In 2006, he released the single "Download This Song", which entered the Australian Singles Chart at number 29.

In 2006, Lars worked with the Canadian independent record label Nettwerk Records to release The Graduate. Following this release, Lars toured extensively throughout the US, then he toured UK and did shows in Japan, and Australia. Not long after the album was released on iTunes, Lars received an e-mail from a 15-year-old fan Elisa Greubel on his web forum saying she identified with "Download This Song" since her family was one of many being sued by the Recording Industry Association of America. This led to Nettwerk executive Terry McBride and a team of major-label artists managed by Nettwerk to support the Greubels with their case. MC Lars returned to the UK in October 2006.

In April 2007, MC Lars and Nettwerk made the component tracks for his single "White Kids Aren't Hyphy" available for remix under a by-nc-sa Creative Commons license on the Jamglue online mixing site as a contest. In May, MC Lars toured the UK on the third installment of the Good To Go Tour, making friends with Wheatus front man Brendan B. Brown.  In July Lars and Brown recorded new songs, two of which would later appear on This Gigantic Robot Kills.

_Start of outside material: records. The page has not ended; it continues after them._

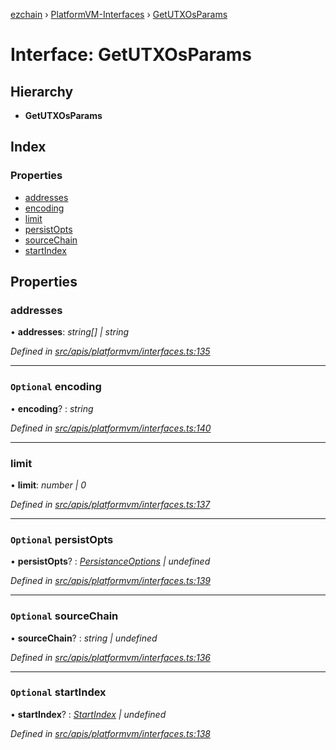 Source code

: [ezchain](../README.md) › [PlatformVM-Interfaces](../modules/platformvm_interfaces.md) › [GetUTXOsParams](platformvm_interfaces.getutxosparams.md)

# Interface: GetUTXOsParams

## Hierarchy

* **GetUTXOsParams**

## Index

### Properties

* [addresses](platformvm_interfaces.getutxosparams.md#addresses)
* [encoding](platformvm_interfaces.getutxosparams.md#optional-encoding)
* [limit](platformvm_interfaces.getutxosparams.md#limit)
* [persistOpts](platformvm_interfaces.getutxosparams.md#optional-persistopts)
* [sourceChain](platformvm_interfaces.getutxosparams.md#optional-sourcechain)
* [startIndex](platformvm_interfaces.getutxosparams.md#optional-startindex)

## Properties

###  addresses

• **addresses**: *string[] | string*

*Defined in [src/apis/platformvm/interfaces.ts:135](https://github.com/EZChain-core/ezchainjs/blob/5511161/src/apis/platformvm/interfaces.ts#L135)*

___

### `Optional` encoding

• **encoding**? : *string*

*Defined in [src/apis/platformvm/interfaces.ts:140](https://github.com/EZChain-core/ezchainjs/blob/5511161/src/apis/platformvm/interfaces.ts#L140)*

___

###  limit

• **limit**: *number | 0*

*Defined in [src/apis/platformvm/interfaces.ts:137](https://github.com/EZChain-core/ezchainjs/blob/5511161/src/apis/platformvm/interfaces.ts#L137)*

___

### `Optional` persistOpts

• **persistOpts**? : *[PersistanceOptions](../classes/utils_persistanceoptions.persistanceoptions.md) | undefined*

*Defined in [src/apis/platformvm/interfaces.ts:139](https://github.com/EZChain-core/ezchainjs/blob/5511161/src/apis/platformvm/interfaces.ts#L139)*

___

### `Optional` sourceChain

• **sourceChain**? : *string | undefined*

*Defined in [src/apis/platformvm/interfaces.ts:136](https://github.com/EZChain-core/ezchainjs/blob/5511161/src/apis/platformvm/interfaces.ts#L136)*

___

### `Optional` startIndex

• **startIndex**? : *[StartIndex](platformvm_interfaces.startindex.md) | undefined*

*Defined in [src/apis/platformvm/interfaces.ts:138](https://github.com/EZChain-core/ezchainjs/blob/5511161/src/apis/platformvm/interfaces.ts#L138)*

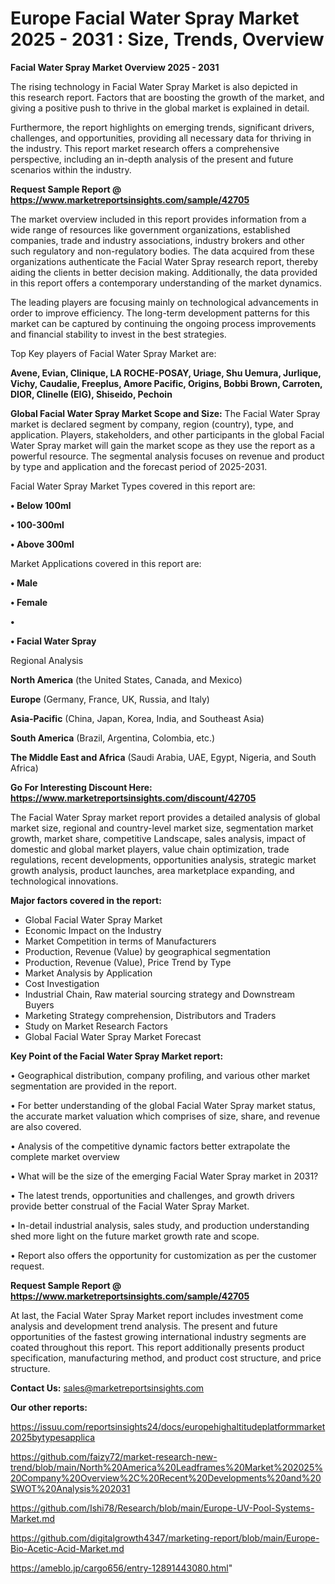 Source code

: # Europe Facial Water Spray Market 2025 - 2031 : Size, Trends, Overview

<Strong> Facial Water Spray Market Overview 2025 - 2031</strong>

The rising technology in Facial Water Spray Market is also depicted in this research report. Factors that are boosting the growth of the market, and giving a positive push to thrive in the global market is explained in detail.

Furthermore, the report highlights on emerging trends, significant drivers, challenges, and opportunities, providing all necessary data for thriving in the industry. This report market research offers a comprehensive perspective, including an in-depth analysis of the present and future scenarios within the industry.

<strong>Request Sample Report @ <a href=https://www.marketreportsinsights.com/sample/42705>https://www.marketreportsinsights.com/sample/42705</a></strong>

The market overview included in this report provides information from a wide range of resources like government organizations, established companies, trade and industry associations, industry brokers and other such regulatory and non-regulatory bodies. The data acquired from these organizations authenticate the Facial Water Spray research report, thereby aiding the clients in better decision making. Additionally, the data provided in this report offers a contemporary understanding of the market dynamics.

The leading players are focusing mainly on technological advancements in order to improve efficiency. The long-term development patterns for this market can be captured by continuing the ongoing process improvements and financial stability to invest in the best strategies.

Top Key players of Facial Water Spray Market are:

<strong>Avene, Evian, Clinique, LA ROCHE-POSAY, Uriage, Shu Uemura, Jurlique, Vichy, Caudalie, Freeplus, Amore Pacific, Origins, Bobbi Brown, Carroten, DIOR, Clinelle (EIG), Shiseido, Pechoin</strong>

<strong><b>Global Facial Water Spray Market Scope and Size:</b></strong>
The Facial Water Spray market is declared segment by company, region (country), type, and application. Players, stakeholders, and other participants in the global Facial Water Spray market will gain the market scope as they use the report as a powerful resource. The segmental analysis focuses on revenue and product by type and application and the forecast period of 2025-2031.

Facial Water Spray Market Types covered in this report are:

<strong>•  Below 100ml

•  100-300ml

•  Above 300ml</strong>

Market Applications covered in this report are:

<strong>•  Male

•  Female

•  

•  Facial Water Spray</strong> 

Regional Analysis

<strong>North America</strong> (the United States, Canada, and Mexico)

<strong>Europe</strong> (Germany, France, UK, Russia, and Italy)

<strong>Asia-Pacific</strong> (China, Japan, Korea, India, and Southeast Asia)

<strong>South America</strong> (Brazil, Argentina, Colombia, etc.)

<strong>The Middle East and Africa</strong> (Saudi Arabia, UAE, Egypt, Nigeria, and South Africa)

<strong>Go For Interesting Discount Here: <a href=https://www.marketreportsinsights.com/discount/42705>https://www.marketreportsinsights.com/discount/42705</a></strong>

The Facial Water Spray market report provides a detailed analysis of global market size, regional and country-level market size, segmentation market growth, market share, competitive Landscape, sales analysis, impact of domestic and global market players, value chain optimization, trade regulations, recent developments, opportunities analysis, strategic market growth analysis, product launches, area marketplace expanding, and technological innovations.

<strong><b>Major factors covered in the report:</b></strong>
<ul>
  <li>Global Facial Water Spray Market </li>
  <li>Economic Impact on the Industry</li>
  <li>Market Competition in terms of Manufacturers</li>
  <li>Production, Revenue (Value) by geographical segmentation</li>
  <li>Production, Revenue (Value), Price Trend by Type</li>
  <li>Market Analysis by Application</li>
  <li>Cost Investigation</li>
  <li>Industrial Chain, Raw material sourcing strategy and Downstream Buyers</li>
  <li>Marketing Strategy comprehension, Distributors and Traders</li>
  <li>Study on Market Research Factors</li>
  <li>Global Facial Water Spray Market Forecast</li>
</ul>

<strong><b>Key Point of the Facial Water Spray Market report:</b></strong>

• Geographical distribution, company profiling, and various other market segmentation are provided in the report.

• For better understanding of the global Facial Water Spray market status, the accurate market valuation which comprises of size, share, and revenue are also covered.

• Analysis of the competitive dynamic factors better extrapolate the complete market overview

• What will be the size of the emerging Facial Water Spray market in 2031?

• The latest trends, opportunities and challenges, and growth drivers provide better construal of the Facial Water Spray Market.

• In-detail industrial analysis, sales study, and production understanding shed more light on the future market growth rate and scope.

• Report also offers the opportunity for customization as per the customer request.

<strong>Request Sample Report @ <a href=https://www.marketreportsinsights.com/sample/42705>https://www.marketreportsinsights.com/sample/42705</a></strong>

At last, the Facial Water Spray Market report includes investment come analysis and development trend analysis. The present and future opportunities of the fastest growing international industry segments are coated throughout this report. This report additionally presents product specification, manufacturing method, and product cost structure, and price structure.

<strong>Contact Us:</strong>
sales@marketreportsinsights.com

<strong>Our other reports:</strong>

<a href=https://issuu.com/reportsinsights24/docs/europehighaltitudeplatformmarket2025bytypesapplica>https://issuu.com/reportsinsights24/docs/europehighaltitudeplatformmarket2025bytypesapplica</a>

<a href=https://github.com/faizy72/market-research-new-trend/blob/main/North%20America%20Leadframes%20Market%202025%20Company%20Overview%2C%20Recent%20Developments%20and%20SWOT%20Analysis%202031>https://github.com/faizy72/market-research-new-trend/blob/main/North%20America%20Leadframes%20Market%202025%20Company%20Overview%2C%20Recent%20Developments%20and%20SWOT%20Analysis%202031</a>

<a href=https://github.com/Ishi78/Research/blob/main/Europe-UV-Pool-Systems-Market.md>https://github.com/Ishi78/Research/blob/main/Europe-UV-Pool-Systems-Market.md</a>

<a href=https://github.com/digitalgrowth4347/marketing-report/blob/main/Europe-Bio-Acetic-Acid-Market.md>https://github.com/digitalgrowth4347/marketing-report/blob/main/Europe-Bio-Acetic-Acid-Market.md</a>

<a href=https://ameblo.jp/cargo656/entry-12891443080.html>https://ameblo.jp/cargo656/entry-12891443080.html</a>"
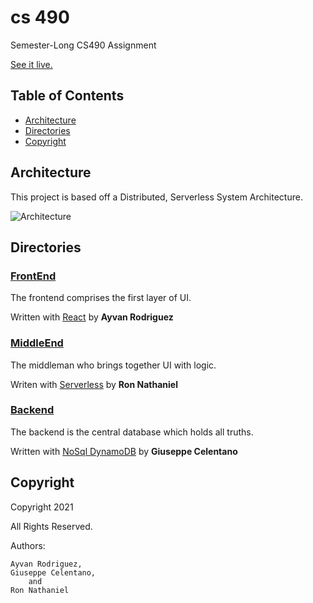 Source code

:# cs 490
Semester-Long CS490 Assignment

[See it live.](https://cs490subway.s3.us-east-2.amazonaws.com/index.html)

## Table of Contents
- [Architecture](#architecture)
- [Directories](#directories)
- [Copyright](#copyright)


## Architecture

This project is based off a Distributed, Serverless System Architecture. 

![Architecture](https://embed.creately.com/4UYwlRfaEaD?type=jpeg)


## Directories

### [FrontEnd](frontend/)

The frontend comprises the first layer of UI.

Written with <u>React</u> by **Ayvan Rodriguez**


### [MiddleEnd](middlend/)

The middleman who brings together UI with logic.

Writen with <u>Serverless</u> by **Ron Nathaniel**

### [Backend](backend/)

The backend is the central database which holds all truths.

Written with <u>NoSql DynamoDB</u> by **Giuseppe Celentano**

## Copyright

Copyright 2021

All Rights Reserved.

Authors:

    Ayvan Rodriguez,
    Giuseppe Celentano,
        and
    Ron Nathaniel
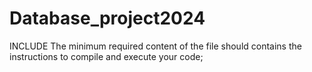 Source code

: # Database_project2024
INCLUDE The minimum required content of the file should contains the instructions to compile and execute your code;
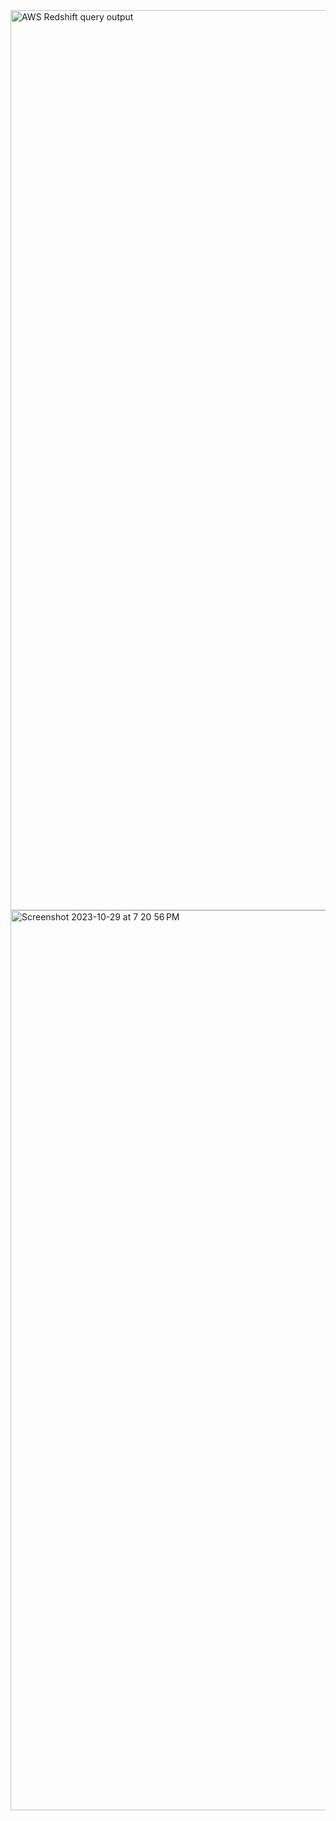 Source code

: <img width="1440" alt="AWS Redshift query output" src="https://github.com/saurabhashok/SimulateETL/assets/82167306/0a02872d-fd1e-4162-aa4e-d1c629e970c9">
<img width="1440" alt="Screenshot 2023-10-29 at 7 20 56 PM" src="https://github.com/saurabhashok/SimulateETL/assets/82167306/a8e2a98d-0a9d-43d9-8951-cbcd327318ab">
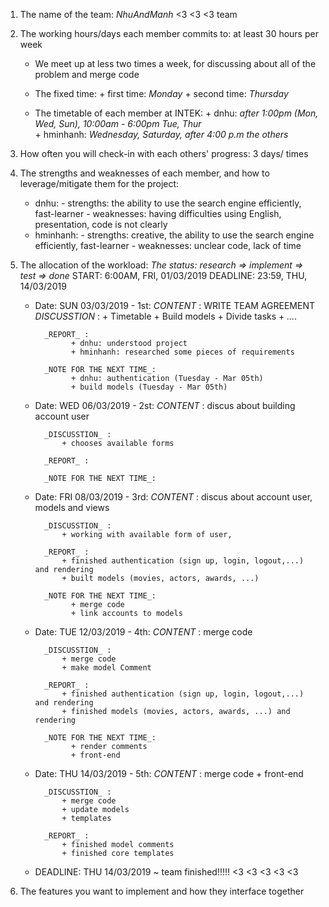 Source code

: 1. The name of the team: *NhuAndManh* <3 <3 <3 team

2. The working hours/days each member commits to: at least 30 hours per week
      + We meet up at less two times a week, for discussing about all of the problem and merge code
      + The fixed time:
            + first time: *Monday*
            + second time: *Thursday*

      + The timetable of each member at INTEK:
            + dnhu: *after 1:00pm (Mon, Wed, Sun), 10:00am - 6:00pm Tue, Thur*   
            + hminhanh: *Wednesday, Saturday, after 4:00 p.m the others*

3. How often you will check-in with each others' progress: 3 days/ times

4. The strengths and weaknesses of each member, and how to leverage/mitigate them for the project:
      + dnhu:
              - strengths: the ability to use the search engine efficiently, fast-learner
              - weaknesses: having difficulties using English, presentation, code is not clearly
      + hminhanh:
              - strengths: creative, the ability to use the search engine efficiently, fast-learner
              - weaknesses: unclear code, lack of time

5. The allocation of the workload: *The status: research => implement => test => done*
      START: 6:00AM, FRI, 01/03/2019
      DEADLINE: 23:59, THU, 14/03/2019

      + Date: SUN 03/03/2019 - 1st:
              _CONTENT_ : WRITE TEAM AGREEMENT
              _DISCUSSTION_ :
                    + Timetable
                    + Build models
                    + Divide tasks
                    + *....*

              _REPORT_ :
                    + dnhu: understood project
                    + hminhanh: researched some pieces of requirements

              _NOTE FOR THE NEXT TIME_:
                    + dnhu: authentication (Tuesday - Mar 05th)
                    + build models (Tuesday - Mar 05th)

      + Date: WED 06/03/2019 - 2st:
              _CONTENT_ : discus about building account user

              _DISCUSSTION_ :
                  + chooses available forms

              _REPORT_ :

              _NOTE FOR THE NEXT TIME_:

      + Date: FRI 08/03/2019 - 3rd:
              _CONTENT_ : discus about account user, models and views

              _DISCUSSTION_ :
                  + working with available form of user,

              _REPORT_ :
                  + finished authentication (sign up, login, logout,...) and rendering
                  + built models (movies, actors, awards, ...)

              _NOTE FOR THE NEXT TIME_:
                    + merge code
                    + link accounts to models
                    
      + Date: TUE 12/03/2019 - 4th:
              _CONTENT_ : merge code

              _DISCUSSTION_ :
                  + merge code
                  + make model Comment

              _REPORT_ :
                  + finished authentication (sign up, login, logout,...) and rendering
                  + finished models (movies, actors, awards, ...) and rendering

              _NOTE FOR THE NEXT TIME_:
                    + render comments
                    + front-end
                    
      + Date: THU 14/03/2019 - 5th:
              _CONTENT_ : merge code + front-end

              _DISCUSSTION_ :
                  + merge code
                  + update models
                  + templates

              _REPORT_ :
                  + finished model comments
                  + finished core templates

      + DEADLINE: THU 14/03/2019 ~ team finished!!!!!
              <3 <3 <3 <3 <3

6. The features you want to implement and how they interface together                                                                                                                                                                                                                                                                                                                                                                                                                                                                                                                                                                                                                                                                                                                                                                                       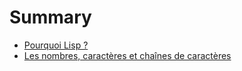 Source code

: # Summary

* [Pourquoi Lisp ?](Chapters/WhyLisp.md)
* [Les nombres, caractères et chaînes de caractères](Chapters/NumbersCharactersAndStrings.md)

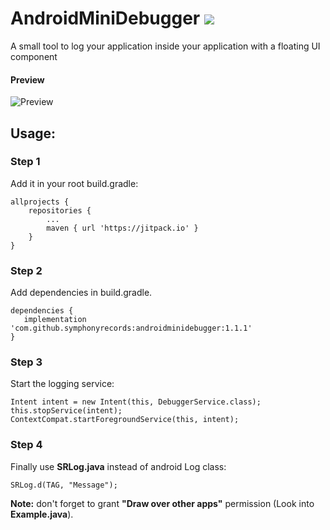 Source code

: 

# AndroidMiniDebugger [![](https://jitpack.io/v/symphonyrecords/AndroidMiniDebugger.svg)](https://jitpack.io/#symphonyrecords/AndroidMiniDebugger)
A small tool to log your application inside your application with a floating UI component



#### Preview
![Preview](https://github.com/symphonyrecords/Data/blob/master/AndroidMiniDebuggerGif.gif)



## Usage:

### Step 1
Add it in your root build.gradle:

	allprojects {
		repositories {
			...
			maven { url 'https://jitpack.io' }
		}
	}
### Step 2
Add dependencies in build.gradle.

    dependencies {
       implementation 'com.github.symphonyrecords:androidminidebugger:1.1.1'
    }


### Step 3
Start the logging service:

    Intent intent = new Intent(this, DebuggerService.class);
    this.stopService(intent);
    ContextCompat.startForegroundService(this, intent);
    
   
### Step 4
Finally use <b>SRLog.java</b> instead of android Log class:
   
    SRLog.d(TAG, "Message");


<b>Note:</b> don't forget to grant <b>"Draw over other apps"</b> permission (Look into <b>Example.java</b>).



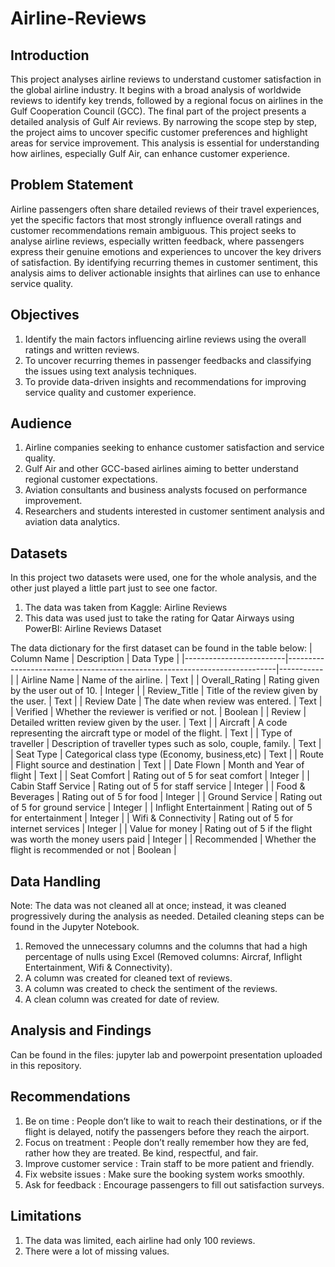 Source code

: # Airline-Reviews

## Introduction
This project analyses airline reviews to understand customer satisfaction in the global airline industry. It begins with a broad analysis of worldwide reviews to identify key trends, followed by a regional focus on airlines in the Gulf Cooperation Council (GCC). The final part of the project presents a detailed analysis of Gulf Air reviews. By narrowing the scope step by step, the project aims to uncover specific customer preferences and highlight areas for service improvement. This analysis is essential for understanding how airlines, especially Gulf Air, can enhance customer experience.

## Problem Statement
Airline passengers often share detailed reviews of their travel experiences, yet the specific factors that most strongly influence overall ratings and customer recommendations remain ambiguous. This project seeks to analyse airline reviews, especially written feedback, where passengers express their genuine emotions and experiences to uncover the key drivers of satisfaction. By identifying recurring themes in customer sentiment, this analysis aims to deliver actionable insights that airlines can use to enhance service quality.

## Objectives
1.	Identify the main factors influencing airline reviews using the overall ratings and written reviews.
2.	To uncover recurring themes in passenger feedbacks and classifying the issues using text analysis techniques.
3.	To provide data-driven insights and recommendations for improving service quality and customer experience.


## Audience
1.	Airline companies seeking to enhance customer satisfaction and service quality.
2.	 Gulf Air and other GCC-based airlines aiming to better understand regional customer expectations.
3.	Aviation consultants and business analysts focused on performance improvement.
4.	Researchers and students interested in customer sentiment analysis and aviation data analytics.

## Datasets
In this project two datasets were used, one for the whole analysis, and the other just played a little part just to see one factor.

1.	The data was taken from Kaggle: Airline Reviews
2.	This data was used just to take the rating for Qatar Airways using PowerBI: Airline Reviews Dataset
   
The data dictionary for the first dataset can be found in the table below:
| Column Name             | Description                                                               | Data Type |
|-------------------------|---------------------------------------------------------------------------|-----------|
| Airline Name            | Name of the airline.                                                      | Text      |
| Overall_Rating          | Rating given by the user out of 10.                                       | Integer   |
| Review_Title            | Title of the review given by the user.                                    | Text      |
| Review Date             | The date when review was entered.                                         | Text      |
| Verified                | Whether the reviewer is verified or not.                                  | Boolean   |
| Review                  | Detailed written review given by the user.                                | Text      |
| Aircraft                | A code representing the aircraft type or model of the flight.             | Text      |
| Type of traveller       | Description of traveller types such as solo, couple, family.              | Text      |
| Seat Type               | Categorical class type (Economy, business,etc)                             | Text      |
| Route                   | Flight source and destination                                              | Text      |
| Date Flown              | Month and Year of flight                                                   | Text      |
| Seat Comfort            | Rating out of 5 for seat comfort                                           | Integer   |
| Cabin Staff Service     | Rating out of 5 for staff service                                          | Integer   |
| Food & Beverages        | Rating out of 5 for food                                                   | Integer   |
| Ground Service          | Rating out of 5 for ground service                                         | Integer   |
| Inflight Entertainment  | Rating out of 5 for entertainment                                          | Integer   |
| Wifi & Connectivity     | Rating out of 5 for internet services                                      | Integer   |
| Value for money         | Rating out of 5 if the flight was worth the money users paid              | Integer   |
| Recommended             | Whether the flight is recommended or not                                  | Boolean   |


## Data Handling
Note: The data was not cleaned all at once; instead, it was cleaned progressively during the analysis as needed. Detailed cleaning steps can be found in the Jupyter Notebook.
1.	Removed the unnecessary columns and the columns that had a high percentage of nulls using Excel (Removed columns: Aircraf, Inflight Entertainment, Wifi & Connectivity).
2.	A column was created for cleaned text of reviews.
3.	A column was created to check the sentiment of the reviews.
4.	A clean column was created for date of review.


## Analysis and Findings
Can be found in the files: jupyter lab and powerpoint presentation uploaded in this repository.

## Recommendations
1.	Be on time : People don’t like to wait to reach their destinations, or if the flight is delayed, notify the passengers before they reach the airport.
2.	Focus on treatment : People don’t really remember how they are fed, rather how they are treated. Be kind, respectful, and fair.
3.	Improve customer service : Train staff to be more patient and friendly.
4.	Fix website issues : Make sure the booking system works smoothly.
5.	Ask for feedback : Encourage passengers to fill out satisfaction surveys.

## Limitations
1.	The data was limited, each airline had only 100 reviews.
2.	There were a lot of missing values.

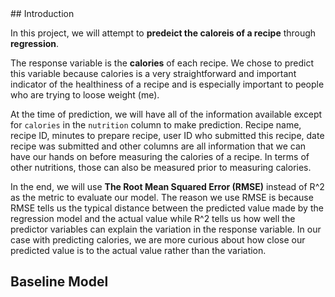 <title> Predicting Calories Using Tags and Other Attributes</title>
<body>
## Introduction

In this project, we will attempt to **predeict the caloreis of a recipe** through **regression**. 

The response variable is the **calories** of each recipe. We chose to predict this variable because calories is a very straightforward and important indicator of the healthiness of a recipe and is especially important to people who are trying to loose weight (me). 

At the time of prediction, we will have all of the information available except for `calories` in the `nutrition` column to make prediction. Recipe name, recipe ID, minutes to prepare recipe, user ID who submitted this recipe, date recipe was submitted and other columns are all information that we can have our hands on before measuring the calories of a recipe. In terms of other nutritions, those can also be measured prior to measuring calories. 

In the end, we will use **The Root Mean Squared Error (RMSE)** instead of R^2 as the metric to evaluate our model. The reason we use RMSE is because RMSE tells us the typical distance between the predicted value made by the regression model and the actual value while R^2 tells us how well the predictor variables can explain the variation in the response variable. In our case with predicting calories, we are more curious about how close our predicted value is to the actual value rather than the variation. 

## Baseline Model

</body> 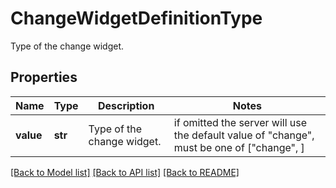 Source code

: # ChangeWidgetDefinitionType

Type of the change widget.
## Properties
Name | Type | Description | Notes
------------ | ------------- | ------------- | -------------
**value** | **str** | Type of the change widget. |  if omitted the server will use the default value of "change",  must be one of ["change", ]

[[Back to Model list]](README.md#documentation-for-models) [[Back to API list]](README.md#documentation-for-api-endpoints) [[Back to README]](README.md)


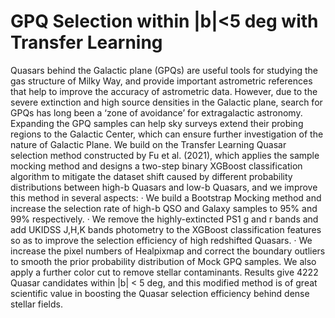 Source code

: # GPQ Selection within |b|&lt;5 deg with Transfer Learning

Quasars behind the Galactic plane (GPQs) are useful tools for studying the gas structure of Milky Way, and provide important astrometric references that help to improve the accuracy of astrometric data. 
However, due to the severe extinction and high source densities in the Galactic plane, search for GPQs has long been a ‘zone of avoidance’ for extragalactic astronomy. Expanding the GPQ samples can help sky surveys extend their probing regions to the Galactic Center, which can ensure further investigation of the nature of Galactic Plane. 
We build on the Transfer Learning Quasar selection method constructed by Fu et al. (2021), which applies the sample mocking method and designs a two-step binary XGBoost classification algorithm to mitigate the dataset shift caused by different probability distributions between high-b Quasars and low-b Quasars, and we improve this method in several aspects: 
· We build a Bootstrap Mocking method and increase the selection rate of high-b QSO and Galaxy samples to 95% and 99% respectively. 
· We remove the highly-extincted PS1 g and r bands and add UKIDSS J,H,K bands photometry to the XGBoost classification features so as to improve the selection efficiency of high redshifted Quasars. 
· We increase the pixel numbers of Healpixmap and correct the boundary outliers to smooth the prior probability distribution of Mock GPQ samples. We also apply a further color cut to remove stellar contaminants. 
Results give 4222 Quasar candidates within |b| < 5 deg, and this modified method is of great scientific value in boosting the Quasar selection efficiency behind dense stellar fields.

In November, Lars returned to the UK on tour with pop-punk band Last Letter Read who performed their own set and then on stage with Lars, debuting Lars' new song "Hey There Ophelia".

In 2008 and 2009, Lars worked with "Weird Al" Yankovic, Wheatus, the Rondo Brothers, Nick Rowe and Mike Kennedy of Bloodsimple, Daniel Dart of Time Again, Pierre Bouvier of Simple Plan, The MC Bat Commander of the Aquabats, Suburban Legends, Worm Quartet, Gabe Saporta of Cobra Starship, Brett Anderson of the Donnas, MC Frontalot, Jesse Dangerously, Jaret Reddick of Bowling for Soup, Adil Omar, Linus Dotson of Size 14, Parry Gripp of Nerf Herder, Jonathan Coulton, Aesias Finale, Sebastian Reynolds, Joe Ragosta of Patent Pending and classical musician Walt Ribeiro to complete his album This Gigantic Robot Kills.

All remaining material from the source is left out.